BEGIN DATA FOR PROCESSING

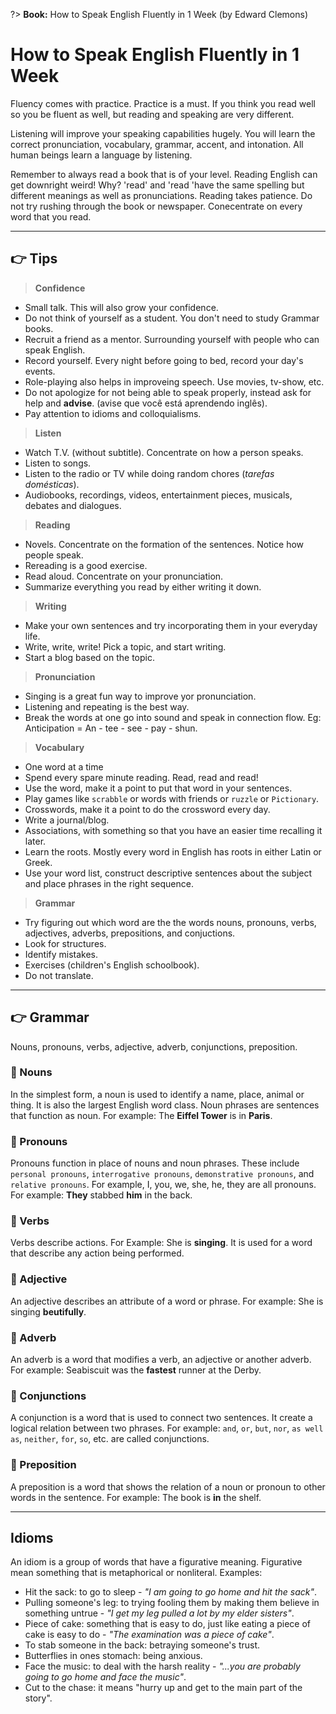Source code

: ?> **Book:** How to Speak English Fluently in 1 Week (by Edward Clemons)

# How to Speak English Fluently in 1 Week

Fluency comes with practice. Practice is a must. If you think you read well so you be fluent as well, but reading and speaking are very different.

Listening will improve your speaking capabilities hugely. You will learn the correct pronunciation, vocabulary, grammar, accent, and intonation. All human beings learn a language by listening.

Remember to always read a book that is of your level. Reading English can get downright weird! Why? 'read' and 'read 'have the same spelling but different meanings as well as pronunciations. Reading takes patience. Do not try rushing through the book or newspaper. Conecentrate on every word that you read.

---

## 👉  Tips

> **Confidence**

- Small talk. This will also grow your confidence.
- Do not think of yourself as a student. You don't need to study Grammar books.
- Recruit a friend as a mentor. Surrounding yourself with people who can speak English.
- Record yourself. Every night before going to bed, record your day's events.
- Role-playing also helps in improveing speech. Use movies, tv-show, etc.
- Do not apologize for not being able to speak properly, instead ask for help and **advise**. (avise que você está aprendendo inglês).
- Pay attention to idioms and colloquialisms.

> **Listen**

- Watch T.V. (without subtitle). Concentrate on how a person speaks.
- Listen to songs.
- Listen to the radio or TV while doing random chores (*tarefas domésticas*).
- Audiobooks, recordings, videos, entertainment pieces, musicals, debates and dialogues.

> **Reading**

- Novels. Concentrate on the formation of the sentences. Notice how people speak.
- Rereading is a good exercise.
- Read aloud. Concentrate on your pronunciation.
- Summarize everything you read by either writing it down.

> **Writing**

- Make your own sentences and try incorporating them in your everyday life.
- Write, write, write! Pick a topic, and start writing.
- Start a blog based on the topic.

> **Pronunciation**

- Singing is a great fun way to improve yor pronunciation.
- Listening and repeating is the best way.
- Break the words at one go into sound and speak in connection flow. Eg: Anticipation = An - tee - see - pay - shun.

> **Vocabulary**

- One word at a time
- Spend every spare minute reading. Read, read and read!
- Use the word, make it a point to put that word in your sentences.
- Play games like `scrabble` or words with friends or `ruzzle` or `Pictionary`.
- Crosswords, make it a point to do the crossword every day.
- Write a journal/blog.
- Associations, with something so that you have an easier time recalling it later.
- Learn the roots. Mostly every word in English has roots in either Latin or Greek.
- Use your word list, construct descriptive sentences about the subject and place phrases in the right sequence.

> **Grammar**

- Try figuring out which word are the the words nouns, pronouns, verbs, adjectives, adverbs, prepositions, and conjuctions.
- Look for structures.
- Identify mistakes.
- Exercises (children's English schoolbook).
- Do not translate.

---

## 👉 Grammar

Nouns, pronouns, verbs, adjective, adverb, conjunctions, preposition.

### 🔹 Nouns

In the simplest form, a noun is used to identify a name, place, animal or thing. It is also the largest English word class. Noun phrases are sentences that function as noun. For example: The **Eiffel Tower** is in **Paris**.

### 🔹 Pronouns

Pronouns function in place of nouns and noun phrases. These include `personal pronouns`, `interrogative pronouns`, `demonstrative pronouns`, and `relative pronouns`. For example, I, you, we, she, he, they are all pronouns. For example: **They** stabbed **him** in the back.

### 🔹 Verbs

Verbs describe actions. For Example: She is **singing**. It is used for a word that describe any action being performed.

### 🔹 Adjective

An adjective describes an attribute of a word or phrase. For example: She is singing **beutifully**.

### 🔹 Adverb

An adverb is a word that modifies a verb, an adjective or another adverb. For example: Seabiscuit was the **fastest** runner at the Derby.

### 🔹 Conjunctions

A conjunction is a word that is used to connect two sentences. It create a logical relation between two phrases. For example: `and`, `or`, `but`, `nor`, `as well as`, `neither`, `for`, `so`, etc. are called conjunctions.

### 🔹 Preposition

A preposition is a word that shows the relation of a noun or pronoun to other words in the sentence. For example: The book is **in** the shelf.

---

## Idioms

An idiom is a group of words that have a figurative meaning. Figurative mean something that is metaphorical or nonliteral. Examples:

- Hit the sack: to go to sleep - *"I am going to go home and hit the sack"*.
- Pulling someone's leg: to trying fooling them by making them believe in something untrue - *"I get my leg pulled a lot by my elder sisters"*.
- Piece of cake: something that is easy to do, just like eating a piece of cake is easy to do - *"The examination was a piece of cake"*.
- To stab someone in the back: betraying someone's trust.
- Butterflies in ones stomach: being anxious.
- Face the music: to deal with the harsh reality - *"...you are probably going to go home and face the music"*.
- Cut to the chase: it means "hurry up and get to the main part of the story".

END DATA FOR PROCESSING

> DIRECTIONS:
Please filter the data down to the lines containing the word "speaking".

> RESULT FOR THIS EXERCISE:
Fluency comes with practice. Practice is a must. If you think you read well so you be fluent as well, but reading and speaking are very different.
Listening will improve your speaking capabilities hugely. You will learn the correct pronunciation, vocabulary, grammar, accent, and intonation. All human beings learn a language by listening.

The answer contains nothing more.